A couple summers ago I tried to make a visual model of the movement of a meme through a group of individuals (or memetic vectors). The idea was that each point on a 2D map would correspond to a memetic vector and the color, brightness, and movement (up & down along the 3rd, Z-axis) of each vector would be a memetic property derived from the influence of the points which surrounded it. So each vector, therefore, held three memes (color, intensity and frequency) which could be displayed visually and which would change because of the influence of other, surrounding vectors.
A quality like color=7 in one vector, for instance, might effect its neighboring vector's color values so that some percentage of them would also change their color to "7"; others would change to a value closer to seven (from color=2 to color=5, for instance); and some neighboring vectors would remain unchanged. If correctly modeled one would be able to see the spread of memes literally as waves of color and motion flowing in real time across a computer created memetic landscape.
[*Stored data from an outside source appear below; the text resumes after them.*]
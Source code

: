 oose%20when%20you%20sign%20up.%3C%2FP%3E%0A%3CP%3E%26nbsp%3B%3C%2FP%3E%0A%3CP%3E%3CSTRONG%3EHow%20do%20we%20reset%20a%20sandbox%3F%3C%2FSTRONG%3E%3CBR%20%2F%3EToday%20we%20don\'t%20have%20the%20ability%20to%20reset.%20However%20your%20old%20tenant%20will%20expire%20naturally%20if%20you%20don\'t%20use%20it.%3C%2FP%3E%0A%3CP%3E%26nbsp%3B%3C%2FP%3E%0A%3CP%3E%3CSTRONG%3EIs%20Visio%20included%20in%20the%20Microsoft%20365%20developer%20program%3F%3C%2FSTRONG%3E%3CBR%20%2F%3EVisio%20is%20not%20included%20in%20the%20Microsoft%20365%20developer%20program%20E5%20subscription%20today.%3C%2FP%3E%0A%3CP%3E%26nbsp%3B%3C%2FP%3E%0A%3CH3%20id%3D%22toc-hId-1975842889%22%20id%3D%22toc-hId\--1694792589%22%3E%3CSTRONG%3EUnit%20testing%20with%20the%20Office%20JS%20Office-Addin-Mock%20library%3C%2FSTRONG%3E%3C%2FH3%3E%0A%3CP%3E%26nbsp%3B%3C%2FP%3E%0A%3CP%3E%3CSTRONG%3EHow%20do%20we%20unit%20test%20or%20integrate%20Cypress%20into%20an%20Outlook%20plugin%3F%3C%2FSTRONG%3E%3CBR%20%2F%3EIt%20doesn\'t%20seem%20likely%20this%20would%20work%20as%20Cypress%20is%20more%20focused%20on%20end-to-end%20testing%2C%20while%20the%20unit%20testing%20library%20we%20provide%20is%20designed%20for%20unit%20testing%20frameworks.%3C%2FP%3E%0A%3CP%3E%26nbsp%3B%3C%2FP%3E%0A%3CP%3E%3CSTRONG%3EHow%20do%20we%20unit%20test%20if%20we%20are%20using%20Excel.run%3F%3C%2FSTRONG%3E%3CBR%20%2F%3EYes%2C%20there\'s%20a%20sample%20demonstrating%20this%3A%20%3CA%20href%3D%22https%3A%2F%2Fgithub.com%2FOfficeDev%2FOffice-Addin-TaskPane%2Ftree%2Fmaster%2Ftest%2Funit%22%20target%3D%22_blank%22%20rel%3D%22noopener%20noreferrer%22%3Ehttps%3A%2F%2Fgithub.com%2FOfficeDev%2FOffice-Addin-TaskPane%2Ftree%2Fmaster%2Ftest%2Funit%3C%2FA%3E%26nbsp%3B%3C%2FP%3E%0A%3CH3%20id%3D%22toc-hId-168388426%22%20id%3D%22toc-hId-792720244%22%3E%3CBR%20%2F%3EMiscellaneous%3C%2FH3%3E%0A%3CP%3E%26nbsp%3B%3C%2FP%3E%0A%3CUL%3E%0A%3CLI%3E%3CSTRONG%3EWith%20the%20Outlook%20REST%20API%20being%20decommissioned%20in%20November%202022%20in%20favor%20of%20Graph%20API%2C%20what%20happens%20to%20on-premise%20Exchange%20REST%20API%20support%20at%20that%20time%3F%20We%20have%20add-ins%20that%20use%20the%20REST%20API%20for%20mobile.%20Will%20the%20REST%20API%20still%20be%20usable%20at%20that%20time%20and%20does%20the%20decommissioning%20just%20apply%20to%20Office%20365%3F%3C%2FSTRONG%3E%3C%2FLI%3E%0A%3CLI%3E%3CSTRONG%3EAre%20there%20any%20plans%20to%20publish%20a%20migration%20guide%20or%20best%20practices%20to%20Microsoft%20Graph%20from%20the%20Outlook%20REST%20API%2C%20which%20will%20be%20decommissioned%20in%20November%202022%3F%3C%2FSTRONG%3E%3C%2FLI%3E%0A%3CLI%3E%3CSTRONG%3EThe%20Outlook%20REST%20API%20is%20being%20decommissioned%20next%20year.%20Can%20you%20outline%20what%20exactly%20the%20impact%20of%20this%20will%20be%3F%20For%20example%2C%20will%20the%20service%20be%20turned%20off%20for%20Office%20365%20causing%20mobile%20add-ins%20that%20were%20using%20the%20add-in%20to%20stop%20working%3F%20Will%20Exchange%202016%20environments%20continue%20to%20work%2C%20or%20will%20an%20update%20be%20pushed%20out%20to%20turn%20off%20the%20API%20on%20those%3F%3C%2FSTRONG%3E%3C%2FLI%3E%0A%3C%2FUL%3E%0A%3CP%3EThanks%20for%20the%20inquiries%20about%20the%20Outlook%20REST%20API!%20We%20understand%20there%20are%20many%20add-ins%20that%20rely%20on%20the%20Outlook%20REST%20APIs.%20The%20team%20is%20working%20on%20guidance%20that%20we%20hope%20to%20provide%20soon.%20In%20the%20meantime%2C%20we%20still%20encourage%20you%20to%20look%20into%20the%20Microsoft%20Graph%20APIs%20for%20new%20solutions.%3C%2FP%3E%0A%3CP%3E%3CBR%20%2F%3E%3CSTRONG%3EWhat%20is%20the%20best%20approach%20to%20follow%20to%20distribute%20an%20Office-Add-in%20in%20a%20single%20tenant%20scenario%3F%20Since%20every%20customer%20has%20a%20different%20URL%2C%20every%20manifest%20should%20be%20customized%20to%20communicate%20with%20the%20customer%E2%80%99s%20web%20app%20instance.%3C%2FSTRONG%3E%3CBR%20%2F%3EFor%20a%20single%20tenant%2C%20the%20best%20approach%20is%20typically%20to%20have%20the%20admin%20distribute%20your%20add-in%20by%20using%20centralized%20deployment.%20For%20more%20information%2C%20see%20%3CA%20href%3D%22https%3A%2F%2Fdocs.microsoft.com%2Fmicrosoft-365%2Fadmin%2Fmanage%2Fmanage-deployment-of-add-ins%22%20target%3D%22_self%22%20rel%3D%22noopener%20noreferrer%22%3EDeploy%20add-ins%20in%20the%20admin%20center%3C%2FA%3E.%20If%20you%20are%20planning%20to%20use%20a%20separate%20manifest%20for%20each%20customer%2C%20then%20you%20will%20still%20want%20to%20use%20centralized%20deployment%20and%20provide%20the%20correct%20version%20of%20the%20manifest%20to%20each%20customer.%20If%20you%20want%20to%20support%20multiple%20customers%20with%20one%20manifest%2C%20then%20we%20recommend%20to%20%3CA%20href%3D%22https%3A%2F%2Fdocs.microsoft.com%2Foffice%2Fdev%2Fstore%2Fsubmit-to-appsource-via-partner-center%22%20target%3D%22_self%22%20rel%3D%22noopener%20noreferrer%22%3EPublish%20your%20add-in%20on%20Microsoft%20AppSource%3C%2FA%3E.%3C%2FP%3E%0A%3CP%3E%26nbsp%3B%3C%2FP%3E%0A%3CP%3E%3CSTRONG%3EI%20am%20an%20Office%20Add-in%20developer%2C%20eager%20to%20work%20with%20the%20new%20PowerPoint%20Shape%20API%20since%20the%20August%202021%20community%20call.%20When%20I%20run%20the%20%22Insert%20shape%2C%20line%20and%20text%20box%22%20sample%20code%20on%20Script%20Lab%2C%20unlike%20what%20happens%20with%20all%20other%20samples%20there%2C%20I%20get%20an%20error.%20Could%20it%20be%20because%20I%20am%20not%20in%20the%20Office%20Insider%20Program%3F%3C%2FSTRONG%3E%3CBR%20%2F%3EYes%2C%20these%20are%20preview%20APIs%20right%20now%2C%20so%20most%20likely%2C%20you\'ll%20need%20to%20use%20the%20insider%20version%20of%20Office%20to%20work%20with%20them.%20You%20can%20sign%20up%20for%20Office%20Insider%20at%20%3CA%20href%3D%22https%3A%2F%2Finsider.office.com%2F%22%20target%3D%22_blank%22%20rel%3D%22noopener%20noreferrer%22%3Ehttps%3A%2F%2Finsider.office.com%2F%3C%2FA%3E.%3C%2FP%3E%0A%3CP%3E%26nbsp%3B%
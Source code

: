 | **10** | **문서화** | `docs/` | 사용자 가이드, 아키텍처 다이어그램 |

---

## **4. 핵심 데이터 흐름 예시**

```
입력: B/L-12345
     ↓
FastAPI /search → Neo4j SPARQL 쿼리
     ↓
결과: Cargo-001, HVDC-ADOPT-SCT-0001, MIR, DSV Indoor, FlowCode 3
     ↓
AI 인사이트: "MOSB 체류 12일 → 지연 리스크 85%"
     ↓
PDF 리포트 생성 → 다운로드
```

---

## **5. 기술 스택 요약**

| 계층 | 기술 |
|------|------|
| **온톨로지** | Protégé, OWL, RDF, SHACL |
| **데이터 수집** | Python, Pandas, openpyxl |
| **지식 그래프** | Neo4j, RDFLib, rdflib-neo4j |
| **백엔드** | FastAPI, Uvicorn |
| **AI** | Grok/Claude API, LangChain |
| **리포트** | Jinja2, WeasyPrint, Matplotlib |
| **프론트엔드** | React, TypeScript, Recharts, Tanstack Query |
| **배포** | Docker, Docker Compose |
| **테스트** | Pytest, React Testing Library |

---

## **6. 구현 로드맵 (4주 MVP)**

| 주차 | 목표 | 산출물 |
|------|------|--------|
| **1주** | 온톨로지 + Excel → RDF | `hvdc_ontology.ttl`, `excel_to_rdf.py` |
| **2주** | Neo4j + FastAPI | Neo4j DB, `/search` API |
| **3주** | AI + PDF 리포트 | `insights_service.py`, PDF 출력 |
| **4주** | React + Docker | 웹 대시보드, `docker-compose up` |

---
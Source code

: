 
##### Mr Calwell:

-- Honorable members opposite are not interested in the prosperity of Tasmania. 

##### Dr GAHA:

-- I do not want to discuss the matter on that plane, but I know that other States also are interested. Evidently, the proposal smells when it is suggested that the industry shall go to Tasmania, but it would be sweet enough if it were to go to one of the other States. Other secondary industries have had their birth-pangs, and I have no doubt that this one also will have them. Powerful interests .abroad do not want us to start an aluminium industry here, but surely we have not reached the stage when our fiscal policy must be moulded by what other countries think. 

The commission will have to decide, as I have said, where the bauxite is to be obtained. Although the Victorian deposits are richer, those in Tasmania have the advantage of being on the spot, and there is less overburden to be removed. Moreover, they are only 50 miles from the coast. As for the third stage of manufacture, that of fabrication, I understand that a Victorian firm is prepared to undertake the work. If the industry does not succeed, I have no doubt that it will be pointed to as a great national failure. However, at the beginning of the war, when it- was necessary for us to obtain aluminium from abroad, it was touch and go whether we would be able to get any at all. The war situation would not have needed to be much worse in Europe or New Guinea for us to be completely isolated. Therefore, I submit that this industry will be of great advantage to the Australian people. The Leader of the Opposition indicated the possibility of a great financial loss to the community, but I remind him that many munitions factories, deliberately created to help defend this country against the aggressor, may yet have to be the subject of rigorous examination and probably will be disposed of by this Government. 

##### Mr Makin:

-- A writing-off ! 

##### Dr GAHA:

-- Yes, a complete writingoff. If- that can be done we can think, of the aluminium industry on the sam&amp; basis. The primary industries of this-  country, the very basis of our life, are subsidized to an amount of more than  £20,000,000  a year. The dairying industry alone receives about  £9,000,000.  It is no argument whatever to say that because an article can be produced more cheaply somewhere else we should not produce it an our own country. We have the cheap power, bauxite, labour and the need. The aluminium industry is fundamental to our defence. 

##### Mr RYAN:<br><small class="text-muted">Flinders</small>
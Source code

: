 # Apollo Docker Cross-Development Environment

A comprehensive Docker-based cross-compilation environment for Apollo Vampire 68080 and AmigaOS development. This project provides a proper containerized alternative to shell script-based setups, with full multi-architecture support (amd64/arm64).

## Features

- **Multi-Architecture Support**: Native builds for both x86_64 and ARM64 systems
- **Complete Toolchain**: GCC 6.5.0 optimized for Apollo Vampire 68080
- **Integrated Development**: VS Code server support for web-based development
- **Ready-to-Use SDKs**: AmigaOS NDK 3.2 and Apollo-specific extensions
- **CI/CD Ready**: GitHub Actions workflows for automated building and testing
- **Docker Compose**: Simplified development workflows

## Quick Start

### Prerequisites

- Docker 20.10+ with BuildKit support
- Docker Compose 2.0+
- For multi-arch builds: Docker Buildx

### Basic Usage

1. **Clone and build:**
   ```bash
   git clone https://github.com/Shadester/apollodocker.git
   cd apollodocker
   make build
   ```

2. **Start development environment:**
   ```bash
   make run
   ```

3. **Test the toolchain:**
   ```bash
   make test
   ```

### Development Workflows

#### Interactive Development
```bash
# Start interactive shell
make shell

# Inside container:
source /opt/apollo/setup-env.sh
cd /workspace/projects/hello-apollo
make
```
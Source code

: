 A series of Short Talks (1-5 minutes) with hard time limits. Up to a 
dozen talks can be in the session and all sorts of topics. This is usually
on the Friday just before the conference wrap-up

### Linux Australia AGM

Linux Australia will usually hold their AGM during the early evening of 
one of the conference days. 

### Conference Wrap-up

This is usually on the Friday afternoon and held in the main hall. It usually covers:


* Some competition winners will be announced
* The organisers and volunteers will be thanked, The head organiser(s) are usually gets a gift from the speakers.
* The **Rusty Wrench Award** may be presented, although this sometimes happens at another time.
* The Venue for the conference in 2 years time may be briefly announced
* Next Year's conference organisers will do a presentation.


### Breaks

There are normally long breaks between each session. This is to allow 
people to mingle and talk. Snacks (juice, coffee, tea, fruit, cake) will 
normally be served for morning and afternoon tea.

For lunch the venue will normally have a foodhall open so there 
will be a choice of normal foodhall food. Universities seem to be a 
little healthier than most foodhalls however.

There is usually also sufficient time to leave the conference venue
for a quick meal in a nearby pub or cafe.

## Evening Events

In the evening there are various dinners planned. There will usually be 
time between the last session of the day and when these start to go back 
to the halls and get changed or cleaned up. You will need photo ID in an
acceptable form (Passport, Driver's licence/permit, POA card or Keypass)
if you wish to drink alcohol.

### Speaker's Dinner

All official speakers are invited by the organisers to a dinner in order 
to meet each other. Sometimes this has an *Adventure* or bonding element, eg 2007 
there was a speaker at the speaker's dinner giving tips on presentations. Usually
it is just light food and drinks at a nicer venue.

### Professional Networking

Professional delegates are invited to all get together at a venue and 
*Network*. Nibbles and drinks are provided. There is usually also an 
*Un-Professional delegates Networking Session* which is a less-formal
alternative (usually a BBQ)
My early attempts worked--that is to say, they each vector derived its values form its neighbors--but the results didn't behave like a real population. My early models either quickly diffused into an even, unified gray or remained hopelessly static, not transferring properties effectively. This told me that the underlying assumptions I'd made about the maths involved in the model was more than likely incorrect. This sent me back to the drawing board in an attempt to further understand the dynamics at work here.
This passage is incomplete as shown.